[XML-SIG] DOM: .getElementsByTagName problem!

A.M. Kuchling akuchlin@cnri.reston.va.us
Tue, 20 Oct 1998 22:16:13 -0400


I was working on the NodeList and NamedNodeList classes tonight, and
realized that the DOM spec says that the NodeList returned from
getElementsByTagName() is live; its contents change to reflect changes
in the underlying document!

	.getElementsByTagName(tagName) returns a NodeList, which has
essentially the semantics of a Python list, contains all Element nodes
named tagName, in the order they'd be encountered in a pre-order
traversal of the tree.  Making this live means that, when you
rearrange the tree, any affected NodeLists are magically updated.

	Implementing this seems nightmarishly difficult; any
structural changes to the document require updating those NodeLists,
and I can't see a much better implementation than just retraversing
the whole tree.  Worse, I think this will end up re-introducing
cycles and memory leaks.

	Here's my current, quickly formed, idea of how to handle this.
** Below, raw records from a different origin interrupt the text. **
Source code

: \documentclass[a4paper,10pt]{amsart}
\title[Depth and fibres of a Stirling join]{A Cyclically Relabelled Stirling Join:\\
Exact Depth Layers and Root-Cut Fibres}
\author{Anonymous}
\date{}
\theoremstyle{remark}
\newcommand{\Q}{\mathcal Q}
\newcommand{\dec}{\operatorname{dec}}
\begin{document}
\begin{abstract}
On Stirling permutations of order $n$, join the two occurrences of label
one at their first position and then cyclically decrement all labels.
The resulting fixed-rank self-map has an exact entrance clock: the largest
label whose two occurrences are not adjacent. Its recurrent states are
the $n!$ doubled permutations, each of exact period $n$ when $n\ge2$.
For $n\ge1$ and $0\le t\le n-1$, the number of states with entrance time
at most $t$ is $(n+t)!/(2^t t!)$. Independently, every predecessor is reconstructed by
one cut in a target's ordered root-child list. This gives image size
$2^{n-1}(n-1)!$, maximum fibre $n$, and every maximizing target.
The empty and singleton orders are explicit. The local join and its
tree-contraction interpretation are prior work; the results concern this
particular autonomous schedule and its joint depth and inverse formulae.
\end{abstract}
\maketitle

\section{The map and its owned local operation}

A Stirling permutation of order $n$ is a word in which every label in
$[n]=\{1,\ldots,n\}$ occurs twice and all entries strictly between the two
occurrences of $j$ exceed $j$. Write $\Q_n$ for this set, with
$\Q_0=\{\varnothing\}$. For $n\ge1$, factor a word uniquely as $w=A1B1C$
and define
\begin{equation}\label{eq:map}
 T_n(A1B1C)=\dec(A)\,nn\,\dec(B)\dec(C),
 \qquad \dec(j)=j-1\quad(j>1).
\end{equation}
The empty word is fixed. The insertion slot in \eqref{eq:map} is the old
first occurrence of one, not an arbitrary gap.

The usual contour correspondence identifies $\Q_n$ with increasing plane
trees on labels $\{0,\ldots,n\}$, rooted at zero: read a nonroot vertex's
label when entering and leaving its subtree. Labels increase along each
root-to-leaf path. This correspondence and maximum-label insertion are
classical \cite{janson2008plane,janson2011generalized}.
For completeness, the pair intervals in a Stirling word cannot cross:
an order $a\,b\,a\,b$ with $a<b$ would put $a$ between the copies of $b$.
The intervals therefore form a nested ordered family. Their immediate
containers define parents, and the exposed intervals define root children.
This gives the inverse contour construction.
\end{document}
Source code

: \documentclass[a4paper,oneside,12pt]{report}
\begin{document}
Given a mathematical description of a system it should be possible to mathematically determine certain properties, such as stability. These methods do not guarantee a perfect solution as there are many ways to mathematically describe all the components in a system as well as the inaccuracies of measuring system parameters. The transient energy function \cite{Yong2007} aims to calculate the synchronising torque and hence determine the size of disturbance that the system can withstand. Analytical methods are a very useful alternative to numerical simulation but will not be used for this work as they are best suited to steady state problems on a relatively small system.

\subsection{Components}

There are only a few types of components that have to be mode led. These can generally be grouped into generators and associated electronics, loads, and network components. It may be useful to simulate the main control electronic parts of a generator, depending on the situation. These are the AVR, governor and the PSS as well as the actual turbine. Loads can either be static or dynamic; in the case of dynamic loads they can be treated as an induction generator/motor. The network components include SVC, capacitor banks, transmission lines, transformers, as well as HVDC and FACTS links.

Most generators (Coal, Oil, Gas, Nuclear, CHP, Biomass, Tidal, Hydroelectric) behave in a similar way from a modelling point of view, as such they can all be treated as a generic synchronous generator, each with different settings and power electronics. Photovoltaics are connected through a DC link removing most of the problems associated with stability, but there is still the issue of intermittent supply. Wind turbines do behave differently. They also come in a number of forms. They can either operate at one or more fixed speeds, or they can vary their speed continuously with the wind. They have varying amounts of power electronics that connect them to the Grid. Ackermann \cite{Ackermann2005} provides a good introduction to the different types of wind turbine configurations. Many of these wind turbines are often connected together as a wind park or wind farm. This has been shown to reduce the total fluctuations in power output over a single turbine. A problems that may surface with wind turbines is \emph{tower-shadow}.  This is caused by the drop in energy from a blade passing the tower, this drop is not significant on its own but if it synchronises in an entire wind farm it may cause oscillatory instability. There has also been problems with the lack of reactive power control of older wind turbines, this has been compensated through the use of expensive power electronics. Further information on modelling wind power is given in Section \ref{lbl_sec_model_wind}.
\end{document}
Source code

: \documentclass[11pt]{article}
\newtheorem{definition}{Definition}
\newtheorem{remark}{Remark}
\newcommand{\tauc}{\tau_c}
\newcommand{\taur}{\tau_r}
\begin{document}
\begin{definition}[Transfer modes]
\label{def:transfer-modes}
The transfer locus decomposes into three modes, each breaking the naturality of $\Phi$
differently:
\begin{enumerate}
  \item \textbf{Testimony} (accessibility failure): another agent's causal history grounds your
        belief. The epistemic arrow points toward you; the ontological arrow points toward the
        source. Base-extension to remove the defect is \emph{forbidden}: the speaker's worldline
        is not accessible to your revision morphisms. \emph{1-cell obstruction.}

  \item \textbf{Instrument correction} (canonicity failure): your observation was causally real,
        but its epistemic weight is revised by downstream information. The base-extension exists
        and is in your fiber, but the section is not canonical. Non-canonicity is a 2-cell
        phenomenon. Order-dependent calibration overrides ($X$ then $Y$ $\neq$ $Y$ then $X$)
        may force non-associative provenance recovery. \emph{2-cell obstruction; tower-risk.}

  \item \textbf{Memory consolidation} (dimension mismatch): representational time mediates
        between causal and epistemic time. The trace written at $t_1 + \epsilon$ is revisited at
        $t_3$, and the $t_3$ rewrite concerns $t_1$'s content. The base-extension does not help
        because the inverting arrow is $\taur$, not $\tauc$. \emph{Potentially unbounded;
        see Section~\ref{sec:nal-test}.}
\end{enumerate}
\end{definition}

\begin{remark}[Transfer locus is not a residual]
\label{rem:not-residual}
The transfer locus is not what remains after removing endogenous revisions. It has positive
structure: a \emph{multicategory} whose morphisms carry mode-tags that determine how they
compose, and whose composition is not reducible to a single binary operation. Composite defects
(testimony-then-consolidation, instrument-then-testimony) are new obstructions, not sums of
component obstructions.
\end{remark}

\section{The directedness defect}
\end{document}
	* _nodeData instances need to have a dictionary on them; call
this dictionary _D.  _D[ elementName ] is a list containing the
_nodeData instances that are returned by .getElementsByTagName(
elementName ).

	* The NodeList instance would then hold a reference to the
proper list, and if the underlying list gets mutated, the NodeList
picks up the change.  The NodeList also probably needs to hold a
reference to the _nodeData instance, because you need to
garbage-collect the entry in _D when the NodeList gets deleted.  (How
to handle multiple calls for the same element and tag name, though?)  

	* When the tree is modified by inserting a new Element node or
subtree, you need to walk from the modified node back up to the
Document Node.  (I don't know how to do that; remember, the whole
point of using _nodeData instances was to avoid keeping pointers to
the parent node.) Along the way, when a node is found to have a
non-empty _D, you need to regenerate all the lists, in case they've
changed.  This would require one complete traversal of the subtree
below the node (you'd try to do all the NodeLists in one traversal.)

	I have a bad feeling about this plan; it's complicated, it
adds nasty garbage-collection complexities, and I suspect it'll
re-introduce complicated cycles.  Does anyone have a better idea?
Help!

	(Aarrgh! why the hell did they put such database-style
complexity in the Level 1 spec?  Who expects the results of
.getElementsByTagName to be updated, anyway?  I certainly didn't...)

-- 
A.M. Kuchling			http://starship.skyport.net/crew/amk/
Something Dian used to say to me. She'd say, "Wes, don't say anything unless
you've got something to say." Advice I took to heart. She would also say,
"It's a long, long trail that has no turning." And how right she was.
    -- Wesley Dodds, in SANDMAN #72, part three of "The Wake"